TASK ITEM: Please return every entry below exactly as written, without any of its pictures.

---

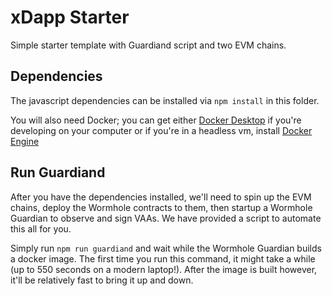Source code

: # xDapp Starter
Simple starter template with Guardiand script and two EVM chains.

## Dependencies
The javascript dependencies can be installed via `npm install` in this folder.

You will also need Docker; you can get either [Docker Desktop](https://docs.docker.com/get-docker/) if you're developing on your computer or if you're in a headless vm, install [Docker Engine](https://docs.docker.com/engine/)

## Run Guardiand
After you have the dependencies installed, we'll need to spin up the EVM chains, deploy the Wormhole contracts to them, then startup a Wormhole Guardian to observe and sign VAAs. We have provided a script to automate this all for you.

Simply run `npm run guardiand` and wait while the Wormhole Guardian builds a docker image. The first time you run this command, it might take a while (up to 550 seconds on a modern laptop!). After the image is built however, it'll be relatively fast to bring it up and down.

---

EXERCISE OUTPUT:
Source code

: # xDapp Starter
Simple starter template with Guardiand script and two EVM chains.

## Dependencies
The javascript dependencies can be installed via `npm install` in this folder.

You will also need Docker; you can get either [Docker Desktop](https://docs.docker.com/get-docker/) if you're developing on your computer or if you're in a headless vm, install [Docker Engine](https://docs.docker.com/engine/)

## Run Guardiand
After you have the dependencies installed, we'll need to spin up the EVM chains, deploy the Wormhole contracts to them, then startup a Wormhole Guardian to observe and sign VAAs. We have provided a script to automate this all for you.

Simply run `npm run guardiand` and wait while the Wormhole Guardian builds a docker image. The first time you run this command, it might take a while (up to 550 seconds on a modern laptop!). After the image is built however, it'll be relatively fast to bring it up and down.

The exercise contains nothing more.